About this exercise:
Within the data that follows, set down exactly the lines from the one containing "Please refer to _layouts/shortcodes/img-fit.html_" through the one containing "3. **Protection**: Protected", both ends included.

Recorded information:
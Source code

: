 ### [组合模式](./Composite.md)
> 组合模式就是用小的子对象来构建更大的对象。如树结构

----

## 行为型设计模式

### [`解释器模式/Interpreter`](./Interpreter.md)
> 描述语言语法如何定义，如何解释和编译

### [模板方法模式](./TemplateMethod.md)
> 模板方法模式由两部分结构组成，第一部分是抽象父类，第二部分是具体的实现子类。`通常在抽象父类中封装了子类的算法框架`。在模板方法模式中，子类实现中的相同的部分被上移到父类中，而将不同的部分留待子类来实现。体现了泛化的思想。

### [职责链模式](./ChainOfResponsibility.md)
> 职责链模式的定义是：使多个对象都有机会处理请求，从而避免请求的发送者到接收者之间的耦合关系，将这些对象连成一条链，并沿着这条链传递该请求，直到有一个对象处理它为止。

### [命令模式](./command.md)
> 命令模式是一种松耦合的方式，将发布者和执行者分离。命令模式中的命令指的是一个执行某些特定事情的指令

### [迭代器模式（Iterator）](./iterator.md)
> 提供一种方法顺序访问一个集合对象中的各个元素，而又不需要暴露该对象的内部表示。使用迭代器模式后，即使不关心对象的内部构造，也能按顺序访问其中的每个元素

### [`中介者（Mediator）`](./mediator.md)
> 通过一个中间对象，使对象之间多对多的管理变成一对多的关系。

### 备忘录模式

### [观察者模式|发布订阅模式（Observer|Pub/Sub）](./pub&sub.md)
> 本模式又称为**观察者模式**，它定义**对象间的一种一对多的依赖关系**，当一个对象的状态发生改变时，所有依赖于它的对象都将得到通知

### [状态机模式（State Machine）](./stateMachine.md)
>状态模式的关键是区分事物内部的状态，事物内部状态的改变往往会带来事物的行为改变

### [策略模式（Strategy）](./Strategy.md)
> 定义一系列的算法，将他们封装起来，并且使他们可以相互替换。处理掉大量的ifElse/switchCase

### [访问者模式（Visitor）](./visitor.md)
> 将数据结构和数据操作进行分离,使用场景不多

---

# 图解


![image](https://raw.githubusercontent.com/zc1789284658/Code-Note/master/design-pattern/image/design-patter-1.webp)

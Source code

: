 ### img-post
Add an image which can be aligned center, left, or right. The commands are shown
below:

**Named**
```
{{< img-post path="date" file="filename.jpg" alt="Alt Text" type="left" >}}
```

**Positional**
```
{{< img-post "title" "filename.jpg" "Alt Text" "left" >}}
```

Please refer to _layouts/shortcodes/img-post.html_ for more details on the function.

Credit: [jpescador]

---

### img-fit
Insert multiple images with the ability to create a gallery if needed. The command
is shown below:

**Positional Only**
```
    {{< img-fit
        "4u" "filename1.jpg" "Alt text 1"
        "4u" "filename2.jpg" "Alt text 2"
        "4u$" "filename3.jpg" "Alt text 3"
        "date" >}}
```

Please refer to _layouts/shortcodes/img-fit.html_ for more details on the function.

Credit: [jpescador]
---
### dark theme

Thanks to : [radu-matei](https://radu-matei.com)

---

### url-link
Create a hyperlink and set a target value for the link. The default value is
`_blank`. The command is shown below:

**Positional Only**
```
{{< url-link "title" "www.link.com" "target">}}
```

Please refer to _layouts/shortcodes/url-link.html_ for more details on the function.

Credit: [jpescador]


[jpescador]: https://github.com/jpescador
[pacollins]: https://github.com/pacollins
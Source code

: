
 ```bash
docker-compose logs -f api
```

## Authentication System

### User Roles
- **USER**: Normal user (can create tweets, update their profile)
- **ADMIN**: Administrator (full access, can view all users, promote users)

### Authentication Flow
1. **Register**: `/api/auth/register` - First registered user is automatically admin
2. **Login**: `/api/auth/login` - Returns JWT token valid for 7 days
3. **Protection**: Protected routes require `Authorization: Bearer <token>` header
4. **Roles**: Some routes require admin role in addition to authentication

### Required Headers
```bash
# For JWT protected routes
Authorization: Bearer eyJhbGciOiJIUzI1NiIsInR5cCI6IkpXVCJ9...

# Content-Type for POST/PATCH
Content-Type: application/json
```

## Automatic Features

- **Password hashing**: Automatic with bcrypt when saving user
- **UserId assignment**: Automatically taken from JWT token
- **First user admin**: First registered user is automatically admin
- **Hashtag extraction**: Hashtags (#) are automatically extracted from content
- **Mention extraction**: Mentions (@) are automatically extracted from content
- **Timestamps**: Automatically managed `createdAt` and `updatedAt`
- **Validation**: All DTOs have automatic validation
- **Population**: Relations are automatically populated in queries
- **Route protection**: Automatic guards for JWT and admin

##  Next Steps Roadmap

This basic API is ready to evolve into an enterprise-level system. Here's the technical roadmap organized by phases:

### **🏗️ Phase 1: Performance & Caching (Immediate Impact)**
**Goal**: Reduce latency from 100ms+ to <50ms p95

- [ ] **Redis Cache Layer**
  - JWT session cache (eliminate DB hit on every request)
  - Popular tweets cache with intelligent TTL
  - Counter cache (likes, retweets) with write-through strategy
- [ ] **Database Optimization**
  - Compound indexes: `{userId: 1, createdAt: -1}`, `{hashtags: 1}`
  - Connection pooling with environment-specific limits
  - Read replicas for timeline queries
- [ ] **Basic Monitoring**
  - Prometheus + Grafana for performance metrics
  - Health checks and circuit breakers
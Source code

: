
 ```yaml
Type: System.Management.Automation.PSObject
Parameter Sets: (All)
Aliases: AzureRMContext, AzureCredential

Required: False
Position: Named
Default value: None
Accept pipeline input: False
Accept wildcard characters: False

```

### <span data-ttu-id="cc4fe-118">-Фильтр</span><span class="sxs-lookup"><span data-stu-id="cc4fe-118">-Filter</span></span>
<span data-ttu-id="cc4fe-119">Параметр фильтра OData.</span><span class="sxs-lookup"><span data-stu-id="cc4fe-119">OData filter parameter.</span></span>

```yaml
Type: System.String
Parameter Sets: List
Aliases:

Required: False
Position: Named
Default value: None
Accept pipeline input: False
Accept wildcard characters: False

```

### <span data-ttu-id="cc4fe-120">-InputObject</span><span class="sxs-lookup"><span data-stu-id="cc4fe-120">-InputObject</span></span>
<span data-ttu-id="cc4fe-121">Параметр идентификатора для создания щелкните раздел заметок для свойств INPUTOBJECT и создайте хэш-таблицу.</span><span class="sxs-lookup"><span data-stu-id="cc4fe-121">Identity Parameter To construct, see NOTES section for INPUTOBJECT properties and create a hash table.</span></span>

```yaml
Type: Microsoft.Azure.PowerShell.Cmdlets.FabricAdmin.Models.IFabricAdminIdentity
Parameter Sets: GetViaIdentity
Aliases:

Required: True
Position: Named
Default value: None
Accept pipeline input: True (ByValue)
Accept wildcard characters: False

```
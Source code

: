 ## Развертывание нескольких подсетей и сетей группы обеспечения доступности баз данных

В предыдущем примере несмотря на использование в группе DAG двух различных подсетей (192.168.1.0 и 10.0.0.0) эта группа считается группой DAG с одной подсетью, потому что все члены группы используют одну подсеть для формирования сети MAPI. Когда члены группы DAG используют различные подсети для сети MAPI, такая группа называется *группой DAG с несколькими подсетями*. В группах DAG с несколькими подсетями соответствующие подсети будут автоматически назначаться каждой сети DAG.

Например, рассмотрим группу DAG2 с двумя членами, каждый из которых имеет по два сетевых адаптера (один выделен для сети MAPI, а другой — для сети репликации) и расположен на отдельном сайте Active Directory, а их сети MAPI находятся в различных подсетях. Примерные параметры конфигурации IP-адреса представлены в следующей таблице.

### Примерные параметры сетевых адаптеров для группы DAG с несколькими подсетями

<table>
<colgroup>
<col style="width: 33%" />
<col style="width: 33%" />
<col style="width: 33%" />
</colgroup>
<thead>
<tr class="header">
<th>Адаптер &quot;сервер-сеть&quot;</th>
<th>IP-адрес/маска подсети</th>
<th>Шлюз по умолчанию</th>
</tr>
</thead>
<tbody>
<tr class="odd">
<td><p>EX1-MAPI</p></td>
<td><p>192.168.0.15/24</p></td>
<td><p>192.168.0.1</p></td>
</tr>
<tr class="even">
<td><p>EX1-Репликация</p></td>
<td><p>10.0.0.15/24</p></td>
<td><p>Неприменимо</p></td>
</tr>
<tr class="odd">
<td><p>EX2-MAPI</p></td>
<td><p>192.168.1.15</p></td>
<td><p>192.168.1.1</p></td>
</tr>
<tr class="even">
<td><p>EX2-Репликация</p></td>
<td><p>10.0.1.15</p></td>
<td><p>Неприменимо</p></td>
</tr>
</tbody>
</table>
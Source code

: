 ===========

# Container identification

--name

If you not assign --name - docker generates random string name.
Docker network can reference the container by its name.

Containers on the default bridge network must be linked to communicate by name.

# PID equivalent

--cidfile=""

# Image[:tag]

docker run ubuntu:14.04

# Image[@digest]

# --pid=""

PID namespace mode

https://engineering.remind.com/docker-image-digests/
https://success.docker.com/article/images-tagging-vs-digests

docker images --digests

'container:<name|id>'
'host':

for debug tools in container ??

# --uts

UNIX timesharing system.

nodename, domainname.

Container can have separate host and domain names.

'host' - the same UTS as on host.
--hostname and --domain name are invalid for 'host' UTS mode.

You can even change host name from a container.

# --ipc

Written answer:
Please refer to _layouts/shortcodes/img-fit.html_ for more details on the function.

Credit: [jpescador]
---
### dark theme

Thanks to : [radu-matei](https://radu-matei.com)

---

### url-link
Create a hyperlink and set a target value for the link. The default value is
`_blank`. The command is shown below:

**Positional Only**
```
{{< url-link "title" "www.link.com" "target">}}
```

Please refer to _layouts/shortcodes/url-link.html_ for more details on the function.

Credit: [jpescador]


[jpescador]: https://github.com/jpescador
[pacollins]: https://github.com/pacollins
Source code

:
 ```bash
docker-compose logs -f api
```

## Authentication System

### User Roles
- **USER**: Normal user (can create tweets, update their profile)
- **ADMIN**: Administrator (full access, can view all users, promote users)

### Authentication Flow
1. **Register**: `/api/auth/register` - First registered user is automatically admin
2. **Login**: `/api/auth/login` - Returns JWT token valid for 7 days
3. **Protection**: Protected routes require `Authorization: Bearer <token>` header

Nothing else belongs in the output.